■ Records from a dataset:
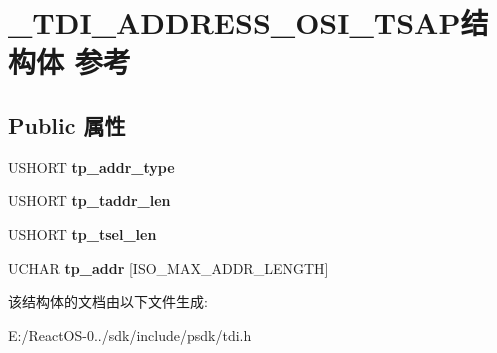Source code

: \hypertarget{struct___t_d_i___a_d_d_r_e_s_s___o_s_i___t_s_a_p}{}\section{\+\_\+\+T\+D\+I\+\_\+\+A\+D\+D\+R\+E\+S\+S\+\_\+\+O\+S\+I\+\_\+\+T\+S\+A\+P结构体 参考}
\label{struct___t_d_i___a_d_d_r_e_s_s___o_s_i___t_s_a_p}
\subsection*{Public 属性}
\begin{DoxyCompactItemize}
\item 
\mbox{\label{struct___t_d_i___a_d_d_r_e_s_s___o_s_i___t_s_a_p_a334aa7f0d3e0a4377a70c623834497ab}} 
U\+S\+H\+O\+RT {\bfseries tp\+\_\+addr\+\_\+type}
\item 
\mbox{\label{struct___t_d_i___a_d_d_r_e_s_s___o_s_i___t_s_a_p_a34faae70f152e8be511328e6ea86fcaa}} 
U\+S\+H\+O\+RT {\bfseries tp\+\_\+taddr\+\_\+len}
\item 
\mbox{\label{struct___t_d_i___a_d_d_r_e_s_s___o_s_i___t_s_a_p_a9dd00cc1a98c36aedd4b54486a65f99e}} 
U\+S\+H\+O\+RT {\bfseries tp\+\_\+tsel\+\_\+len}
\item 
\mbox{\label{struct___t_d_i___a_d_d_r_e_s_s___o_s_i___t_s_a_p_a670bcd40899b4e639b7279ddf9ce9232}} 
U\+C\+H\+AR {\bfseries tp\+\_\+addr} \mbox{[}I\+S\+O\+\_\+\+M\+A\+X\+\_\+\+A\+D\+D\+R\+\_\+\+L\+E\+N\+G\+TH\mbox{]}
\end{DoxyCompactItemize}


该结构体的文档由以下文件生成\+:\begin{DoxyCompactItemize}
\item 
E\+:/\+React\+O\+S-\/0../sdk/include/psdk/tdi.\+h\end{DoxyCompactItemize}
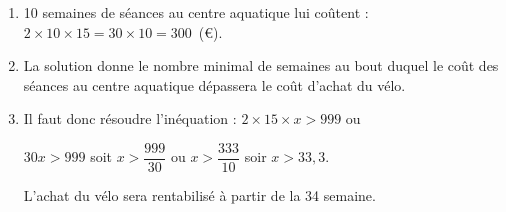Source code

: 
\medskip

%
%
%

\begin{enumerate}
\item %
10 semaines de séances au centre aquatique lui coûtent : $2 \times 10 \times 15 = 30 \times 10 = 300$~(\euro).
\item %

%
La solution donne le nombre minimal de semaines au bout duquel le coût des séances au centre aquatique dépassera le coût d'achat du vélo.
\item %
Il faut donc résoudre l'inéquation : $2\times 15 \times x > 999$ ou

$30x > 999$ soit $x > \dfrac{999}{30}$ ou $x > \dfrac{333}{10}$ soir $x> 33,3$.

L'achat du vélo sera rentabilisé à partir de la 34 semaine.
\end{enumerate}

\bigskip

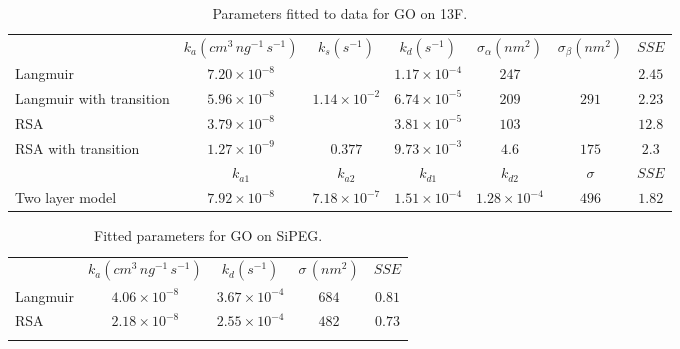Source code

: %
\begin{table}
\caption{\label{tab:GO params 13F}Parameters fitted to data for GO on 13F.}
\begin{tabular}{>{\raggedright}p{0.75in}cccccc}
 & $k_{a}\left(cm^{3}\, ng^{-1}\, s^{-1}\right)$ & $k_{s}\left(s^{-1}\right)$ & $k_{d}\left(s^{-1}\right)$ & $\sigma_{\alpha}\left(nm^{2}\right)$ & $\sigma_{\beta}\left(nm^{2}\right)$ & $SSE$\tabularnewline[\doublerulesep]
\cline{2-7} 
\noalign{\vskip\doublerulesep}
Langmuir & $7.20\times10^{-8}$ &  & $1.17\times10^{-4}$ & $247$ &  & $2.45$\tabularnewline
Langmuir with transition & $5.96\times10^{-8}$ & $1.14\times10^{-2}$ & $6.74\times10^{-5}$ & $209$ & $291$ & $2.23$\tabularnewline
\noalign{\vskip\doublerulesep}
RSA & $3.79\times10^{-8}$ &  & $3.81\times10^{-5}$ & $103$ &  & $12.8$\tabularnewline
\noalign{\vskip\doublerulesep}
RSA with transition & $1.27\times10^{-9}$ & $0.377$ & $9.73\times10^{-3}$ & $4.6$ & $175$ & $2.3$\tabularnewline
\noalign{\vskip\doublerulesep}
\noalign{\vskip\doublerulesep}
 & $k_{a1}$ & $k_{a2}$ & $k_{d1}$ & $k_{d2}$ & $\sigma$ & $SSE$\tabularnewline
Two layer model & $7.92\times10^{-8}$ & $7.18\times10^{-7}$ & $1.51\times10^{-4}$ & $1.28\times10^{-4}$ & $496$ & $1.82$\tabularnewline
\end{tabular}%
\end{table}
%
\begin{table}
\caption{\label{tab:GO params PEG}Fitted parameters for GO on SiPEG.}
\begin{tabular}{>{\raggedright}p{0.75in}cccc}
 & $k_{a}\left(cm^{3}\, ng^{-1}\, s^{-1}\right)$ & $k_{d}\left(s^{-1}\right)$ & $\sigma\,\left(nm^{2}\right)$ & $SSE$\tabularnewline[\doublerulesep]
\cline{2-5} 
\noalign{\vskip\doublerulesep}
Langmuir & $4.06\times10^{-8}$ & $3.67\times10^{-4}$ & $684$ & $0.81$\tabularnewline
\noalign{\vskip\doublerulesep}
RSA & $2.18\times10^{-8}$ & $2.55\times10^{-4}$ & $482$ & $0.73$\tabularnewline
\noalign{\vskip\doublerulesep}
\end{tabular}

%
\end{table}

■ WORK TASK:
What's needed is an exact retyping of the records, pictures excluded.

■ EXPECTED ANSWER:
Source code

: \hypertarget{struct___t_d_i___a_d_d_r_e_s_s___o_s_i___t_s_a_p}{}\section{\+\_\+\+T\+D\+I\+\_\+\+A\+D\+D\+R\+E\+S\+S\+\_\+\+O\+S\+I\+\_\+\+T\+S\+A\+P结构体 参考}
\label{struct___t_d_i___a_d_d_r_e_s_s___o_s_i___t_s_a_p}
\subsection*{Public 属性}
\begin{DoxyCompactItemize}
\item 
\mbox{\label{struct___t_d_i___a_d_d_r_e_s_s___o_s_i___t_s_a_p_a334aa7f0d3e0a4377a70c623834497ab}} 
U\+S\+H\+O\+RT {\bfseries tp\+\_\+addr\+\_\+type}
\item 
\mbox{\label{struct___t_d_i___a_d_d_r_e_s_s___o_s_i___t_s_a_p_a34faae70f152e8be511328e6ea86fcaa}} 
U\+S\+H\+O\+RT {\bfseries tp\+\_\+taddr\+\_\+len}
\item 
\mbox{\label{struct___t_d_i___a_d_d_r_e_s_s___o_s_i___t_s_a_p_a9dd00cc1a98c36aedd4b54486a65f99e}} 
U\+S\+H\+O\+RT {\bfseries tp\+\_\+tsel\+\_\+len}
\item 
\mbox{\label{struct___t_d_i___a_d_d_r_e_s_s___o_s_i___t_s_a_p_a670bcd40899b4e639b7279ddf9ce9232}} 
U\+C\+H\+AR {\bfseries tp\+\_\+addr} \mbox{[}I\+S\+O\+\_\+\+M\+A\+X\+\_\+\+A\+D\+D\+R\+\_\+\+L\+E\+N\+G\+TH\mbox{]}
\end{DoxyCompactItemize}


该结构体的文档由以下文件生成\+:\begin{DoxyCompactItemize}
\item 
E\+:/\+React\+O\+S-\/0../sdk/include/psdk/tdi.\+h\end{DoxyCompactItemize}
Source code

: 
\medskip

%
%
%

\begin{enumerate}
\item %
10 semaines de séances au centre aquatique lui coûtent : $2 \times 10 \times 15 = 30 \times 10 = 300$~(\euro).
\item %

%
La solution donne le nombre minimal de semaines au bout duquel le coût des séances au centre aquatique dépassera le coût d'achat du vélo.
\item %
Il faut donc résoudre l'inéquation : $2\times 15 \times x > 999$ ou

$30x > 999$ soit $x > \dfrac{999}{30}$ ou $x > \dfrac{333}{10}$ soir $x> 33,3$.

L'achat du vélo sera rentabilisé à partir de la 34 semaine.
\end{enumerate}

\bigskip

Source code

: %
\begin{table}
\caption{\label{tab:GO params 13F}Parameters fitted to data for GO on 13F.}
\begin{tabular}{>{\raggedright}p{0.75in}cccccc}
 & $k_{a}\left(cm^{3}\, ng^{-1}\, s^{-1}\right)$ & $k_{s}\left(s^{-1}\right)$ & $k_{d}\left(s^{-1}\right)$ & $\sigma_{\alpha}\left(nm^{2}\right)$ & $\sigma_{\beta}\left(nm^{2}\right)$ & $SSE$\tabularnewline[\doublerulesep]
\cline{2-7} 
\noalign{\vskip\doublerulesep}
Langmuir & $7.20\times10^{-8}$ &  & $1.17\times10^{-4}$ & $247$ &  & $2.45$\tabularnewline
Langmuir with transition & $5.96\times10^{-8}$ & $1.14\times10^{-2}$ & $6.74\times10^{-5}$ & $209$ & $291$ & $2.23$\tabularnewline
\noalign{\vskip\doublerulesep}
RSA & $3.79\times10^{-8}$ &  & $3.81\times10^{-5}$ & $103$ &  & $12.8$\tabularnewline
\noalign{\vskip\doublerulesep}
RSA with transition & $1.27\times10^{-9}$ & $0.377$ & $9.73\times10^{-3}$ & $4.6$ & $175$ & $2.3$\tabularnewline
\noalign{\vskip\doublerulesep}
\noalign{\vskip\doublerulesep}
 & $k_{a1}$ & $k_{a2}$ & $k_{d1}$ & $k_{d2}$ & $\sigma$ & $SSE$\tabularnewline
Two layer model & $7.92\times10^{-8}$ & $7.18\times10^{-7}$ & $1.51\times10^{-4}$ & $1.28\times10^{-4}$ & $496$ & $1.82$\tabularnewline
\end{tabular}%
\end{table}
%
\begin{table}
\caption{\label{tab:GO params PEG}Fitted parameters for GO on SiPEG.}
\begin{tabular}{>{\raggedright}p{0.75in}cccc}
 & $k_{a}\left(cm^{3}\, ng^{-1}\, s^{-1}\right)$ & $k_{d}\left(s^{-1}\right)$ & $\sigma\,\left(nm^{2}\right)$ & $SSE$\tabularnewline[\doublerulesep]
\cline{2-5} 
\noalign{\vskip\doublerulesep}
Langmuir & $4.06\times10^{-8}$ & $3.67\times10^{-4}$ & $684$ & $0.81$\tabularnewline
\noalign{\vskip\doublerulesep}
RSA & $2.18\times10^{-8}$ & $2.55\times10^{-4}$ & $482$ & $0.73$\tabularnewline
\noalign{\vskip\doublerulesep}
\end{tabular}

%
\end{table}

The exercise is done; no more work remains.